In this diagram, you can see mRNA represented by the pink string of nucleotides. You can also see the ribosome reading the mRNA strand. The ribosome has three 'windows' through which a new molecule, tRNA, can enter. The blue structure is a tRNA molecule, or transfer RNA molecule. This is the taxi that takes amino acids to the ribosome. How does the tRNA 'know' where to go, then? Well, tRNA has an anti-codon at the bottom that will bind to it complementary codon on the mRNA strand. Thus, tRNA will bring the correct amino acid to be added to the polypeptide.

The codon near the middle of the strand labeled AUG is an important one because that is what is known as the start codon. Every polypeptide made in a ribosome begins with methionine, the amino acid coded for by the AUG start codon.

There are three stop codons, that, when reached, cause the ribosome to disassemble, releasing the mRNA. These stop codons follow the last amino acid added to a polypeptide during the translation. If a stop codon is every 'accidentally' added too early (via a mutation), then the protein will not be synthesized properly.

Some proteins need to be modified after translation with some post-translational modifications. This allows the polypeptide to attain the proper three-dimensional structure for the protein to do its job properly.

Codon Charts - Translating the mRNA

If given an mRNA strand (or given the DNA template strand), you will need to be able to use a codon chart. Using it is quite simple, luckily! Simply plug in the codon to get the amino acid that corresponds to that codon.

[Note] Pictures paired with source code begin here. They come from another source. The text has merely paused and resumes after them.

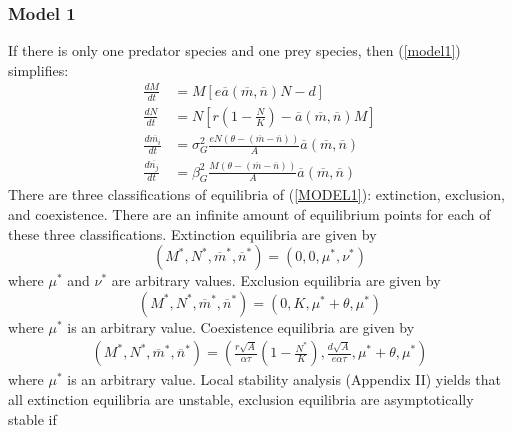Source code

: \documentclass{amsart}
\theoremstyle{definition}
\theoremstyle{remark}
\numberwithin{equation}{section}
\begin{document}
\subsubsection{Model 1}
If there is only one predator species and one prey species, then (\ref{model1}) simplifies:
\begin{subequations}
	\label{MODEL1}
	\begin{align}
		\label{eq:MODEL1_A}
		\frac{dM}{dt} &= M\left[e\overline{a}(\overline{m}, \overline{n})N - d\right] \\[5px]
		\label{eq:MODEL1_B}
		\frac{dN}{dt} &= N\left[r\left(1 - \frac{N}{K}\right) - \overline{a}(\overline{m}, \overline{n})M\right] \\[5px]
		\label{eq:MODEL1_C}
		\frac{d\overline{m_i}}{dt} &= \sigma_{G}^2\frac{eN(\theta - (\overline{m} - \overline{n}))}{A}\overline{a}(\overline{m}, \overline{n}) \\[5px]
		\label{eq:MODEL1_D}
		\frac{d\overline{n_j}}{dt} &= \beta_{G}^2\frac{M(\theta - (\overline{m} - \overline{n}))}{A}\overline{a}(\overline{m}, \overline{n})
	\end{align}
\end{subequations}
There are three classifications of equilibria of (\ref{MODEL1}): extinction, exclusion, and coexistence.  There are an infinite amount of equilibrium points for each of these three classifications.  Extinction equilibria are given by
\begin{equation}
	\label{extinction_MODEL1}
	(M^*, N^*, \overline{m}^*, \overline{n}^*) = (0, 0, \mu^*, \nu^*)
\end{equation}
where $\mu^*$ and $\nu^*$ are arbitrary values.  Exclusion equilibria are given by
\begin{equation}
	\label{exclusion_MODEL1}
	(M^*, N^*, \overline{m}^*, \overline{n}^*) = (0, K, \mu^* + \theta, \mu^*)
\end{equation}
where $\mu^*$ is an arbitrary value.  Coexistence equilibria are given by
\begin{equation}
	\label{coexistence_MODEL1}
	\begin{aligned}
		(M^*, N^*, \overline{m}^*, \overline{n}^*) = \left(\frac{r\sqrt{A}}{\alpha\tau}\left(1 - \frac{N^*}{K}\right), \frac{d\sqrt{A}}{e\alpha\tau}, \mu^* + \theta, \mu^*\right)
	\end{aligned}
\end{equation}
where $\mu^*$ is an arbitrary value.  Local stability analysis (Appendix II) yields that all extinction equilibria are unstable, exclusion equilibria are asymptotically stable if
\end{document}
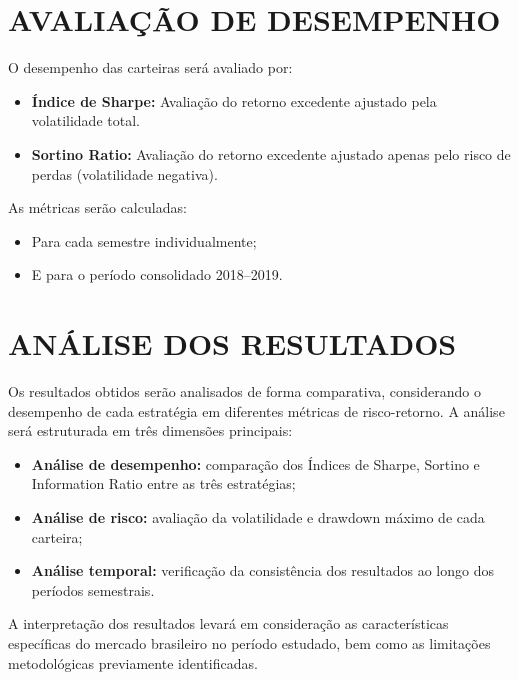 \section{AVALIAÇÃO DE DESEMPENHO}

O desempenho das carteiras será avaliado por:

\begin{itemize}
    \item \textbf{Índice de Sharpe:} Avaliação do retorno excedente ajustado pela volatilidade total.
    \item \textbf{Sortino Ratio:} Avaliação do retorno excedente ajustado apenas pelo risco de perdas (volatilidade negativa).
\end{itemize}

As métricas serão calculadas:
\begin{itemize}
    \item Para cada semestre individualmente;
    \item E para o período consolidado 2018--2019.
\end{itemize}

\section{ANÁLISE DOS RESULTADOS}

Os resultados obtidos serão analisados de forma comparativa, considerando o desempenho de cada estratégia em diferentes métricas de risco-retorno. A análise será estruturada em três dimensões principais:

\begin{itemize}
    \item \textbf{Análise de desempenho:} comparação dos Índices de Sharpe, Sortino e Information Ratio entre as três estratégias;
    \item \textbf{Análise de risco:} avaliação da volatilidade e drawdown máximo de cada carteira;
    \item \textbf{Análise temporal:} verificação da consistência dos resultados ao longo dos períodos semestrais.
\end{itemize}

A interpretação dos resultados levará em consideração as características específicas do mercado brasileiro no período estudado, bem como as limitações metodológicas previamente identificadas.


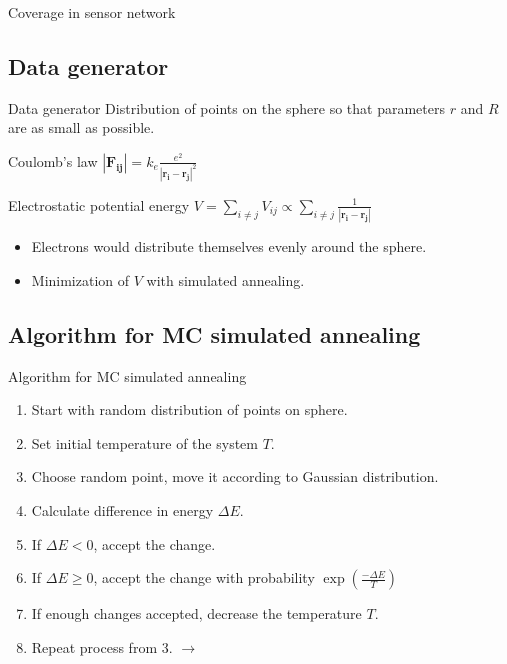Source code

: \documentclass{beamer}
\newcommand{\vect}[1]{\boldsymbol{#1}}
\begin{document}
\begin{frame}{Coverage in sensor network}
\begin{figure}[!ht]
\end{figure}
\end{frame}












\subsection{Data generator}
\begin{frame}{Data generator}{}
Distribution of points on the sphere so that parameters $r$ and $R$ are as small as possible.
\begin{alertblock}{Coulomb's law}
	\centering $|\vect{F_{ij}}| = k_e \frac{e^2}{|\vect{r_i}-\vect{r_j}|^2}$
\end{alertblock}
\begin{alertblock}{Electrostatic potential energy}
	\centering $V = \sum_{i\neq j}V_{ij} \propto \sum_{i\neq j}\frac{1}{|\vect{r_i} - \vect{r_j}|}$
\end{alertblock}
\begin{itemize}
	\item {Electrons would distribute themselves evenly around the sphere. }
	\item {Minimization of $V$ with simulated annealing.}
\end{itemize}

\end{frame}

\subsection{Algorithm for MC simulated annealing}
\begin{frame}{Algorithm for MC simulated annealing}
\begin{enumerate}
	\item {Start with random distribution of points on sphere.}
	\item {Set initial temperature of the system $T$.}
	\item {Choose random point, move it according to Gaussian distribution.}
	\item {Calculate difference in energy $\Delta E$.}
	\item {If $\Delta E < 0$, accept the change.} 
	\item {If $\Delta E \geq 0$, accept the change with probability $\exp(\frac{-\Delta E}{T})$}
	\item {If enough changes accepted, decrease the temperature $T$.}
	\item {Repeat process from 3. $\longrightarrow$}
\end{enumerate}
\end{frame}
\end{document}

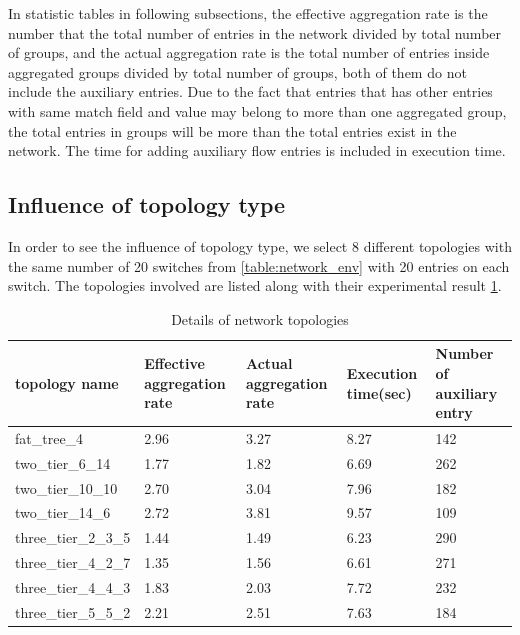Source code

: In statistic tables in following subsections, the effective aggregation rate is the number that the total number of entries in the network divided by total number of groups, and the actual aggregation rate is the total number of entries inside aggregated groups divided by total number of groups, both of them do not include the auxiliary entries. Due to the fact that entries that has other entries with same match field and value may belong to more than one aggregated group, the total entries in groups will be more than the total entries exist in the network. The time for adding auxiliary flow entries is included in execution time.

\subsection{Influence of topology type}
In order to see the influence of topology type, we select 8 different topologies with the same number of 20 switches from \ref{table:network_env} with 20 entries on each switch. The topologies involved are listed along with their experimental result \ref{table:different_topo_type}. 


\begin{table}
\centering
\caption{Details of network topologies}
\begin{tabular}{|l||l|l|l|l|}
\hline topology name & Effective aggregation rate & Actual aggregation rate & Execution time(sec) & Number of auxiliary entry \\
\hline
\hline fat\_tree\_4 & 2.96 & 3.27 & 8.27 & 142 \\
\hline two\_tier\_6\_14 & 1.77 & 1.82 & 6.69 & 262 \\ 
\hline two\_tier\_10\_10 & 2.70 & 3.04 & 7.96 & 182 \\
\hline two\_tier\_14\_6 & 2.72 & 3.81 & 9.57 & 109 \\ 
\hline three\_tier\_2\_3\_5 & 1.44 & 1.49 & 6.23 & 290 \\
\hline three\_tier\_4\_2\_7 & 1.35 & 1.56 & 6.61 & 271 \\
\hline three\_tier\_4\_4\_3 & 1.83 & 2.03 & 7.72 & 232 \\
\hline three\_tier\_5\_5\_2 & 2.21 & 2.51 & 7.63 & 184 \\
\end{tabular}
\label{table:different_topo_type}
\end{table}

For instance, using this codon chart (the most common kind you'll encounter) let's plug in our start codon, AUG:

A is the first base, so we are going to be in the third row.
U is the second base, so we are in the first column.
G is the third base, so we can see that the amino acid represented by AUG is methionine, or 'Met'.

You don't need to memorize the long forms of any amino acids - the shortened versions will do unless the full amino acid name is provided.

Types of Mutations and Their Effects

A. Point Mutations

Recall that a mutation is any change in the DNA. There are many kinds of mutations both at the nucleotide and chromosomal levels, but we will focus on the distinctions between point and frameshift mutations.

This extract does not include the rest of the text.